[Input — start]

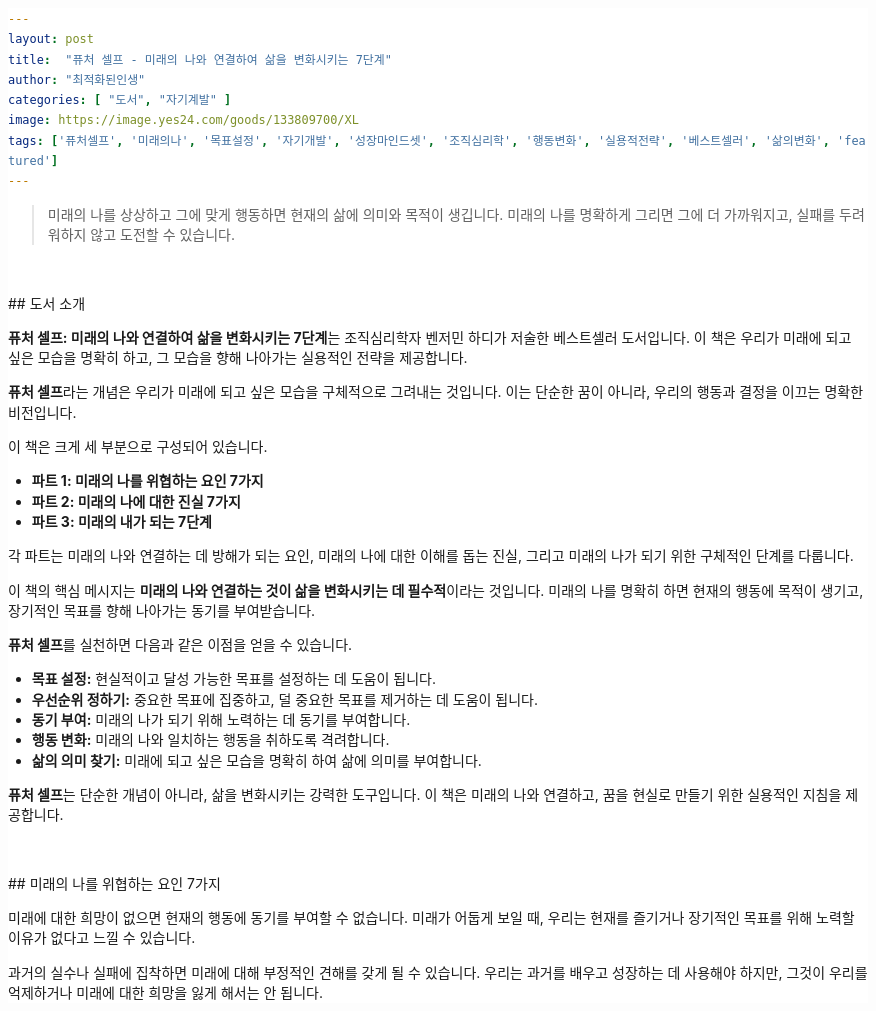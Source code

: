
 ```yaml
---
layout: post
title:  "퓨처 셀프 - 미래의 나와 연결하여 삶을 변화시키는 7단계"
author: "최적화된인생"
categories: [ "도서", "자기계발" ]
image: https://image.yes24.com/goods/133809700/XL
tags: ['퓨처셀프', '미래의나', '목표설정', '자기개발', '성장마인드셋', '조직심리학', '행동변화', '실용적전략', '베스트셀러', '삶의변화', 'featured']
---
```

> 미래의 나를 상상하고 그에 맞게 행동하면 현재의 삶에 의미와 목적이 생깁니다.
미래의 나를 명확하게 그리면 그에 더 가까워지고, 실패를 두려워하지 않고 도전할 수 있습니다.

<p>&nbsp;</p>
## 도서 소개

**퓨처 셀프: 미래의 나와 연결하여 삶을 변화시키는 7단계**는 조직심리학자 벤저민 하디가 저술한 베스트셀러 도서입니다. 이 책은 우리가 미래에 되고 싶은 모습을 명확히 하고, 그 모습을 향해 나아가는 실용적인 전략을 제공합니다.

**퓨처 셀프**라는 개념은 우리가 미래에 되고 싶은 모습을 구체적으로 그려내는 것입니다. 이는 단순한 꿈이 아니라, 우리의 행동과 결정을 이끄는 명확한 비전입니다.

이 책은 크게 세 부분으로 구성되어 있습니다.

- **파트 1: 미래의 나를 위협하는 요인 7가지**
- **파트 2: 미래의 나에 대한 진실 7가지**
- **파트 3: 미래의 내가 되는 7단계**

각 파트는 미래의 나와 연결하는 데 방해가 되는 요인, 미래의 나에 대한 이해를 돕는 진실, 그리고 미래의 나가 되기 위한 구체적인 단계를 다룹니다.

이 책의 핵심 메시지는 **미래의 나와 연결하는 것이 삶을 변화시키는 데 필수적**이라는 것입니다. 미래의 나를 명확히 하면 현재의 행동에 목적이 생기고, 장기적인 목표를 향해 나아가는 동기를 부여받습니다.

**퓨처 셀프**를 실천하면 다음과 같은 이점을 얻을 수 있습니다.

- **목표 설정:** 현실적이고 달성 가능한 목표를 설정하는 데 도움이 됩니다.
- **우선순위 정하기:** 중요한 목표에 집중하고, 덜 중요한 목표를 제거하는 데 도움이 됩니다.
- **동기 부여:** 미래의 나가 되기 위해 노력하는 데 동기를 부여합니다.
- **행동 변화:** 미래의 나와 일치하는 행동을 취하도록 격려합니다.
- **삶의 의미 찾기:** 미래에 되고 싶은 모습을 명확히 하여 삶에 의미를 부여합니다.

**퓨처 셀프**는 단순한 개념이 아니라, 삶을 변화시키는 강력한 도구입니다. 이 책은 미래의 나와 연결하고, 꿈을 현실로 만들기 위한 실용적인 지침을 제공합니다.

<p>&nbsp;</p>
## 미래의 나를 위협하는 요인 7가지



미래에 대한 희망이 없으면 현재의 행동에 동기를 부여할 수 없습니다. 미래가 어둡게 보일 때, 우리는 현재를 즐기거나 장기적인 목표를 위해 노력할 이유가 없다고 느낄 수 있습니다.



과거의 실수나 실패에 집착하면 미래에 대해 부정적인 견해를 갖게 될 수 있습니다. 우리는 과거를 배우고 성장하는 데 사용해야 하지만, 그것이 우리를 억제하거나 미래에 대한 희망을 잃게 해서는 안 됩니다.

[Input — finish]

◆ **Aim of the exercise**
Reproduce every record above exactly as given, excluding pictures from the result.

◆ **Response to this exercise**
Source code

:
 ```yaml
---
layout: post
title:  "퓨처 셀프 - 미래의 나와 연결하여 삶을 변화시키는 7단계"
author: "최적화된인생"
categories: [ "도서", "자기계발" ]
image: https://image.yes24.com/goods/133809700/XL
tags: ['퓨처셀프', '미래의나', '목표설정', '자기개발', '성장마인드셋', '조직심리학', '행동변화', '실용적전략', '베스트셀러', '삶의변화', 'featured']
---
```

> 미래의 나를 상상하고 그에 맞게 행동하면 현재의 삶에 의미와 목적이 생깁니다.
미래의 나를 명확하게 그리면 그에 더 가까워지고, 실패를 두려워하지 않고 도전할 수 있습니다.

<p>&nbsp;</p>
## 도서 소개

**퓨처 셀프: 미래의 나와 연결하여 삶을 변화시키는 7단계**는 조직심리학자 벤저민 하디가 저술한 베스트셀러 도서입니다. 이 책은 우리가 미래에 되고 싶은 모습을 명확히 하고, 그 모습을 향해 나아가는 실용적인 전략을 제공합니다.

**퓨처 셀프**라는 개념은 우리가 미래에 되고 싶은 모습을 구체적으로 그려내는 것입니다. 이는 단순한 꿈이 아니라, 우리의 행동과 결정을 이끄는 명확한 비전입니다.

이 책은 크게 세 부분으로 구성되어 있습니다.

- **파트 1: 미래의 나를 위협하는 요인 7가지**
- **파트 2: 미래의 나에 대한 진실 7가지**
- **파트 3: 미래의 내가 되는 7단계**

각 파트는 미래의 나와 연결하는 데 방해가 되는 요인, 미래의 나에 대한 이해를 돕는 진실, 그리고 미래의 나가 되기 위한 구체적인 단계를 다룹니다.

이 책의 핵심 메시지는 **미래의 나와 연결하는 것이 삶을 변화시키는 데 필수적**이라는 것입니다. 미래의 나를 명확히 하면 현재의 행동에 목적이 생기고, 장기적인 목표를 향해 나아가는 동기를 부여받습니다.

**퓨처 셀프**를 실천하면 다음과 같은 이점을 얻을 수 있습니다.

- **목표 설정:** 현실적이고 달성 가능한 목표를 설정하는 데 도움이 됩니다.
- **우선순위 정하기:** 중요한 목표에 집중하고, 덜 중요한 목표를 제거하는 데 도움이 됩니다.
- **동기 부여:** 미래의 나가 되기 위해 노력하는 데 동기를 부여합니다.
- **행동 변화:** 미래의 나와 일치하는 행동을 취하도록 격려합니다.
- **삶의 의미 찾기:** 미래에 되고 싶은 모습을 명확히 하여 삶에 의미를 부여합니다.

**퓨처 셀프**는 단순한 개념이 아니라, 삶을 변화시키는 강력한 도구입니다. 이 책은 미래의 나와 연결하고, 꿈을 현실로 만들기 위한 실용적인 지침을 제공합니다.

<p>&nbsp;</p>
## 미래의 나를 위협하는 요인 7가지



미래에 대한 희망이 없으면 현재의 행동에 동기를 부여할 수 없습니다. 미래가 어둡게 보일 때, 우리는 현재를 즐기거나 장기적인 목표를 위해 노력할 이유가 없다고 느낄 수 있습니다.



과거의 실수나 실패에 집착하면 미래에 대해 부정적인 견해를 갖게 될 수 있습니다. 우리는 과거를 배우고 성장하는 데 사용해야 하지만, 그것이 우리를 억제하거나 미래에 대한 희망을 잃게 해서는 안 됩니다.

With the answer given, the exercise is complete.